= Mittlere Reife =

German secondary school qualification

The Mittlere Reife (/de/, lit. "Middle Maturity") is a school-leaving certificate in Germany that is usually awarded after ten years of schooling. It is widely regarded as being broadly comparable in level to the British GCSE.

The official name varies between the federal states, including Realschulabschluss, Mittlerer Schulabschluss, Wirtschaftsschulabschluss, Qualifizierter Sekundarabschluss I, and Sekundarabschluss I – Realschulabschluss. The Mittlere Reife can be awarded through several educational pathways, including the Hauptschule, Realschule, Werkrealschule, Berufsfachschule, Wirtschaftsschule, and Gesamtschule.

== Legal framework ==
The Mittlere Reife is a nationally recognised qualification under German education law, but the exact regulations differ by federal state.

In Bavaria, for example, Article 25 (2) of the Bavarian Education Act (Bayerisches Gesetz über das Erziehungs- und Unterrichtswesen – BayEUG) establishes that promotion to Year 11 of a Gymnasium automatically confers the Mittlerer Schulabschluss (Mittlere Reife). The law provides that advancing to Year 11 constitutes recognition of the intermediate school-leaving qualification.

According to § 39 (9) of the Gymnasialschulordnung (GSO), the corresponding statement appears directly on the student's final Year 10 report card as:
„Dieses Zeugnis schließt den Nachweis eines mittleren Schulabschlusses ein.“
(“This report certifies the award of an intermediate school-leaving qualification.”)

No separate diploma is issued; instead, the qualification is formally recorded within this school report. Similar provisions exist in other Länder.

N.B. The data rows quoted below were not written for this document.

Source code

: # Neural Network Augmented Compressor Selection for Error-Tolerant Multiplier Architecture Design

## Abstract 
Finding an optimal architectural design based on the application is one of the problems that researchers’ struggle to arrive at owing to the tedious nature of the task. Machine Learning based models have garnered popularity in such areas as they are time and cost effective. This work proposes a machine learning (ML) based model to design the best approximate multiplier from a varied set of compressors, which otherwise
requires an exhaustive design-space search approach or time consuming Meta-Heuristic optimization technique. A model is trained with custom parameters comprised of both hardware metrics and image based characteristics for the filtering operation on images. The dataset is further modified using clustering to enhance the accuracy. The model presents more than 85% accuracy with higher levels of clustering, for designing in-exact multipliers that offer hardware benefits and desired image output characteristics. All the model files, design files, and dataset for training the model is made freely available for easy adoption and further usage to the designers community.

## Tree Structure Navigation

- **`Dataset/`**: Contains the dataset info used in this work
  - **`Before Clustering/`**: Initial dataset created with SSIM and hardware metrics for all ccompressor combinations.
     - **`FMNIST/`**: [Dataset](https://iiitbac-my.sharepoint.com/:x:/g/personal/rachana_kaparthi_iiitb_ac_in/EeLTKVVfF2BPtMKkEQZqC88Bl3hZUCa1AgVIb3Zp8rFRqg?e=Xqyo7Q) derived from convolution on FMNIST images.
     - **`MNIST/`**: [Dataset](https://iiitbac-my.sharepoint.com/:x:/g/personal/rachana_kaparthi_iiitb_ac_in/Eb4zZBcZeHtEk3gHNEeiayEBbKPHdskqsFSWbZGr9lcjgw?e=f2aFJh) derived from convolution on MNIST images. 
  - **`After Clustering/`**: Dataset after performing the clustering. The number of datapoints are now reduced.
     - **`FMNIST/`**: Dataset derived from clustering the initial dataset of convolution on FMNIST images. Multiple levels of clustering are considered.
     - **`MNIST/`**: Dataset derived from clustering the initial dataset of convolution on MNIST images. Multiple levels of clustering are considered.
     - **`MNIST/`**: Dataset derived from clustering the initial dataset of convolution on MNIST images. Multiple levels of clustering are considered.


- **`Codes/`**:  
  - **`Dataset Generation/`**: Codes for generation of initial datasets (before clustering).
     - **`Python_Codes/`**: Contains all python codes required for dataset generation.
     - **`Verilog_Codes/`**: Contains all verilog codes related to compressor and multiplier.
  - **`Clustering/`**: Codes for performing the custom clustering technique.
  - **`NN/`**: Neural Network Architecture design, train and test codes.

== Educational progression ==
Holders of the Mittlere Reife have completed intermediate secondary education but are not yet eligible for direct university admission. To progress to higher education, students typically continue to a school that awards the Abitur, such as an Aufbaugymnasium, Fachoberschule (FOS), or Abendgymnasium. Once the Abitur is achieved, university entry becomes possible.

== International equivalence ==
The Mittlere Reife is commonly compared to:
- the GCSE in the United Kingdom,
- the Diplôme National du Brevet in France,
- the Junior Certificate in Ireland, and
- the High school diploma in the United States (without Advanced Placement or SAT Subject Test equivalence).

Recognition for international or vocational purposes may vary depending on the context and the authority assessing the qualification. Official recognition bodies such as ECCTIS evaluate the Mittlere Reife as a formal, nationally awarded secondary qualification when accompanied by the statement „Dieses Zeugnis schließt den Nachweis eines mittleren Schulabschlusses ein.“ (“This report certifies the award of the intermediate school-leaving qualification”).

Non-German graduation certificates comparable to the Mittlere Reife, such as the American high school diploma, generally do not by themselves qualify the holder for German university admission. However, students may still become eligible by completing additional recognised tests such as the SAT or ACT.